(photo by WSB contributing photojournalist Christopher Boffoli)
During commutes like this morning, when something goes wrong with The Viaduct or the high bridge, many eastbound West Seattle commuters flock to the low bridge. Just one glitch with that: It sometimes opens for vessel traffic during peak-commute hours. That’s a sore spot for drivers such as WSB’er Jennifer, whose question about the situation was featured here last November. West Seattle-dwelling City Councilmember Tom Rasmussen has been pushing for rush-hour restrictions, especially as traffic-affecting work on the Spokane Street Viaduct section of The Bridge gets closer, and talked to WSB about where this stands:
Right now, the low bridge opens “on demand.” The city Transportation Department notes that vessel traffic has right-of-way over vehicle traffic.
Rasmussen hopes the city and other affected agencies, such as the U.S. Coast Guard, can reach an agreement to keep the low bridge from opening 7-9 am and 4-6 pm on weekdays, unless tide conditions and vessel size combine to require an opening during one of those periods — and there aren’t too many such cases, according to this passage from a city report completed last month, looking at low-bridge openings and related factors during a 3-month period last summer and fall:
There were a total of 598 openings during the study period, of which 68 were peak period openings and of those there were only 17 vessels passing that carry more than 5,000 tons of cargo. Our request would not impede those tide dependent vessel and would allow them to pass without delay during peak periods.
Overall, that report found that the bridge opens an average of 23 times per month during the aforementioned “peak periods” for vehicle traffic, and each opening lasts from 5 to 43 minutes. The report also analyzed how much the delay adds up to, for the eastbound morning commute alone:
The data shows that as vessel traffic increases delay to surface traffic increases. Currently, there is an average of 12 minutes of delay incurred by each vehicle caught on the lower level bridge in each direction. The bridge opens 9 times each month during AM peak; assuming each event is catching approximately 70 eastbound vehicles, over the month there are 630 surface vehicles caught in the delay equating to 126 hours of delay every month to AM peak eastbound surface traffic due to the bridge opening.
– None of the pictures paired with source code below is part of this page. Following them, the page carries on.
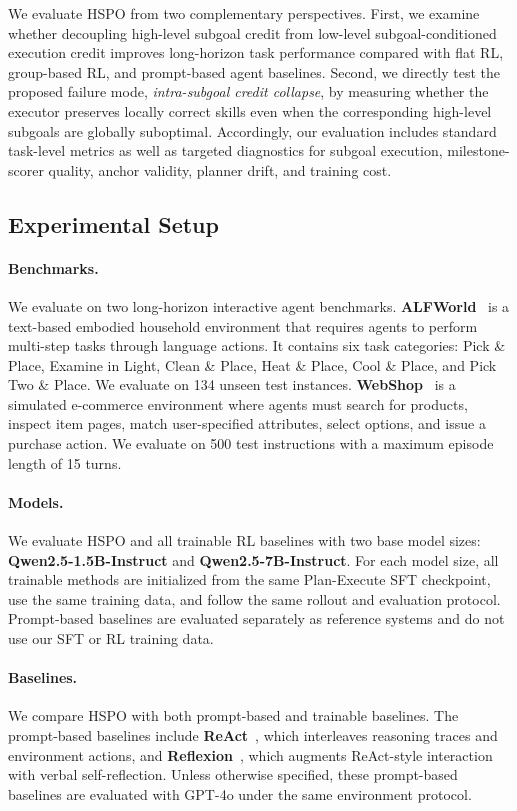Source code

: \documentclass{article}
\begin{document}
We evaluate HSPO from two complementary perspectives. First, we examine whether decoupling high-level subgoal credit from low-level subgoal-conditioned execution credit improves long-horizon task performance compared with flat RL, group-based RL, and prompt-based agent baselines. Second, we directly test the proposed failure mode, \emph{intra-subgoal credit collapse}, by measuring whether the executor preserves locally correct skills even when the corresponding high-level subgoals are globally suboptimal. Accordingly, our evaluation includes standard task-level metrics as well as targeted diagnostics for subgoal execution, milestone-scorer quality, anchor validity, planner drift, and training cost.

\subsection{Experimental Setup}
\label{sec:exp_setup}

\paragraph{Benchmarks.}
We evaluate on two long-horizon interactive agent benchmarks. \textbf{ALFWorld}~\cite{shridhar2021alfworld} is a text-based embodied household environment that requires agents to perform multi-step tasks through language actions. It contains six task categories: Pick \& Place, Examine in Light, Clean \& Place, Heat \& Place, Cool \& Place, and Pick Two \& Place. We evaluate on 134 unseen test instances. \textbf{WebShop}~\cite{yao2022webshop} is a simulated e-commerce environment where agents must search for products, inspect item pages, match user-specified attributes, select options, and issue a purchase action. We evaluate on 500 test instructions with a maximum episode length of 15 turns.

\paragraph{Models.}
We evaluate HSPO and all trainable RL baselines with two base model sizes: \textbf{Qwen2.5-1.5B-Instruct} and \textbf{Qwen2.5-7B-Instruct}. For each model size, all trainable methods are initialized from the same Plan-Execute SFT checkpoint, use the same training data, and follow the same rollout and evaluation protocol. Prompt-based baselines are evaluated separately as reference systems and do not use our SFT or RL training data.

\paragraph{Baselines.}
We compare HSPO with both prompt-based and trainable baselines. The prompt-based baselines include \textbf{ReAct}~\cite{yao2022react}, which interleaves reasoning traces and environment actions, and \textbf{Reflexion}~\cite{shinn2023reflexion}, which augments ReAct-style interaction with verbal self-reflection. Unless otherwise specified, these prompt-based baselines are evaluated with GPT-4o under the same environment protocol.
\end{document}
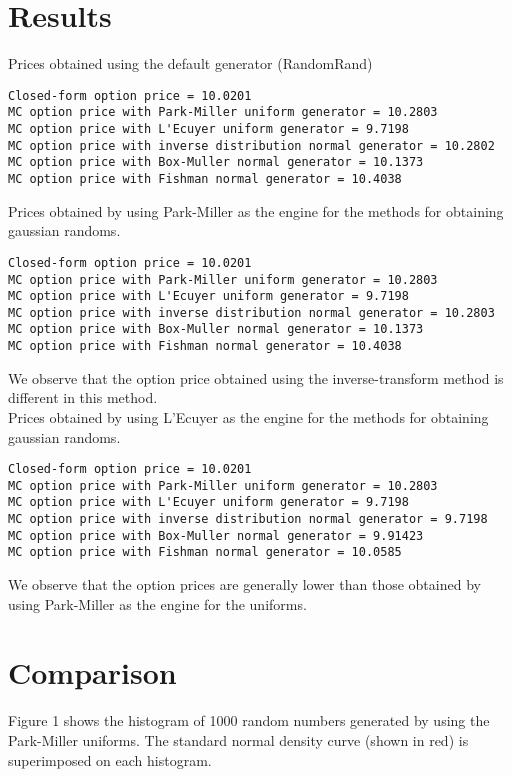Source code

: \documentclass[letterpaper,twoside,11pt,fleqn]{article}
\begin{document}
\section*{Results}
Prices obtained using the default generator (RandomRand)
\begin{verbatim}
Closed-form option price = 10.0201
MC option price with Park-Miller uniform generator = 10.2803
MC option price with L'Ecuyer uniform generator = 9.7198
MC option price with inverse distribution normal generator = 10.2802
MC option price with Box-Muller normal generator = 10.1373
MC option price with Fishman normal generator = 10.4038
\end{verbatim} 


\noindent
Prices obtained by using Park-Miller as the engine for the methods for obtaining gaussian randoms.
\begin{verbatim}
Closed-form option price = 10.0201
MC option price with Park-Miller uniform generator = 10.2803
MC option price with L'Ecuyer uniform generator = 9.7198
MC option price with inverse distribution normal generator = 10.2803
MC option price with Box-Muller normal generator = 10.1373
MC option price with Fishman normal generator = 10.4038
\end{verbatim}
We observe that the option price obtained using the inverse-transform method is different in this method. \\


\noindent
Prices obtained by using L'Ecuyer as the engine for the methods for obtaining gaussian randoms.
\begin{verbatim}
Closed-form option price = 10.0201
MC option price with Park-Miller uniform generator = 10.2803
MC option price with L'Ecuyer uniform generator = 9.7198
MC option price with inverse distribution normal generator = 9.7198
MC option price with Box-Muller normal generator = 9.91423
MC option price with Fishman normal generator = 10.0585
\end{verbatim}
We observe that the option prices are generally lower than those obtained by using Park-Miller as the engine for the uniforms. \\

\section*{Comparison}
Figure 1 shows the histogram of 1000 random numbers generated by using the Park-Miller uniforms.  The standard normal density curve (shown in red) is superimposed on each histogram. \\
\end{document}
In addition to that, the report notes, the high-level bridge then gets the hundreds of cars whose drivers saw the “use high-level bridge when flashing” lights in time to divert. (Note that the low bridge is the only option for bicyclists and pedestrians, who were not measured in this analysis.)
When the report was completed in early February, the city sent it to the USCG as part of a formal request for the bridge-opening restrictions.
So then what happened? Councilmember Rasmussen says the city hasn’t heard back yet, but will seek an official response on the status of the request if there’s no word by the end of this week. This is an issue he’s been working on for a while; his staff says Rasmussen first met with a local Coast Guard official in late 2006 and told SDOT the USCG was willing to discuss the situation, but this apparently languished for some months without followup, aside from a temporary moratorium on AM-peak bridge openings during Freeway Fright ’07 last August.
We’ll let you know what happens next. Meantime, while we were talking with Rasmussen, we asked what he favors as a replacement for the “Central Waterfront” section of The Viaduct that Gov. Gregoire says will come down by 2012, one way or another: “I don’t want to see an elevated structure,” he says. “I would like to see an alternative to get to and from downtown without that — and to address the through-traffic beyond downtown, how we are going to get everyone through there.”
Coincidentally, city councilmembers are scheduled to get a comprehensive update this afternoon on where the planning stands for Viaduct replacement — all sections and related projects, not just the “Central Waterfront.” As of this writing, we’re planning to cover the briefing, since the 99 corridor is such a crucial connection for West Seattle.